(RECORD SET begins)
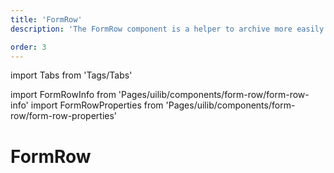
 ```yaml
---
title: 'FormRow'
description: 'The FormRow component is a helper to archive more easily often used DNB form layout setups.'

order: 3
---
```


import Tabs from 'Tags/Tabs'

import FormRowInfo from 'Pages/uilib/components/form-row/form-row-info'
import FormRowProperties from 'Pages/uilib/components/form-row/form-row-properties'

# FormRow

<Tabs>
  <Tabs.Content>
    <FormRowInfo />
  </Tabs.Content>
  <Tabs.Content>
    <FormRowProperties />
  </Tabs.Content>
</Tabs>
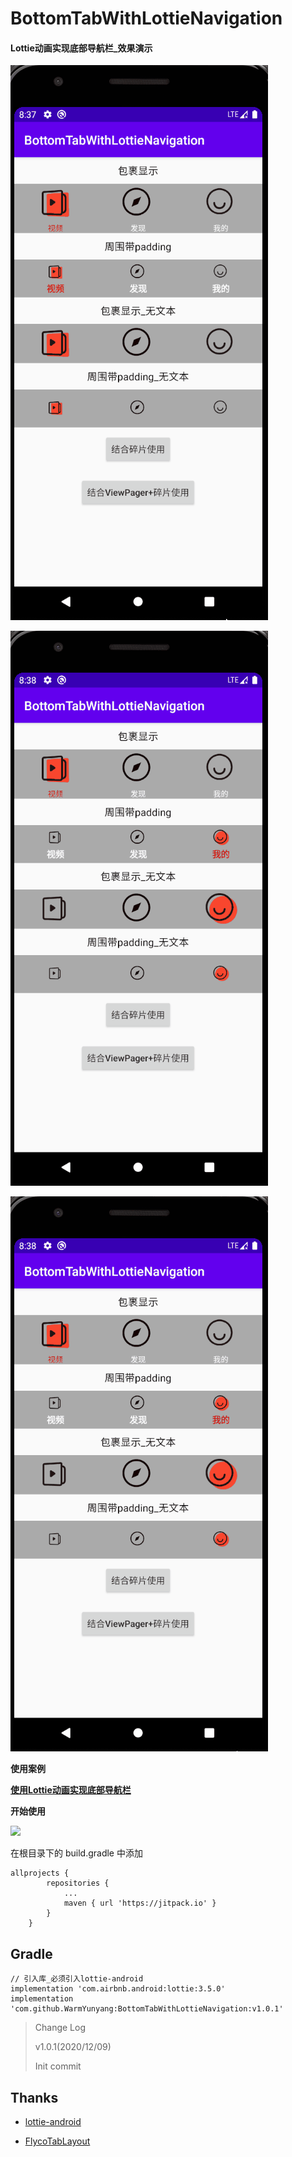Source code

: # BottomTabWithLottieNavigation



#### Lottie动画实现底部导航栏_效果演示

![演示Normal](image/演示Normal.gif)

![演示Fg](image/演示Fg.gif)

![演示Vp+Fg](image/演示Vp+Fg.gif)

**使用案例**

[**使用Lottie动画实现底部导航栏**](https://blog.csdn.net/ShenQiXiaYang/article/details/110930379)



**开始使用**

[![](https://jitpack.io/v/WarmYunyang/BottomTabWithLottieNavigation.svg)](https://jitpack.io/#WarmYunyang/BottomTabWithLottieNavigation)

在根目录下的 build.gradle 中添加

```
allprojects {
		repositories {
			...
			maven { url 'https://jitpack.io' }
		}
	}
```

## Gradle

```
// 引入库_必须引入lottie-android
implementation 'com.airbnb.android:lottie:3.5.0'
implementation 'com.github.WarmYunyang:BottomTabWithLottieNavigation:v1.0.1'
```



> Change Log
>
> v1.0.1(2020/12/09)
>
> Init commit



## Thanks

* [lottie-android](https://github.com/airbnb/lottie-android)

- [FlycoTabLayout](https://github.com/H07000223/FlycoTabLayout)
(RECORD SET ends)
=== INSTRUCTIONS TO FOLLOW ===
Go through the records above, find every line with the word "airbnb", and list those lines.

=== TASK RESPONSE ===
implementation 'com.airbnb.android:lottie:3.5.0'
* [lottie-android](https://github.com/airbnb/lottie-android)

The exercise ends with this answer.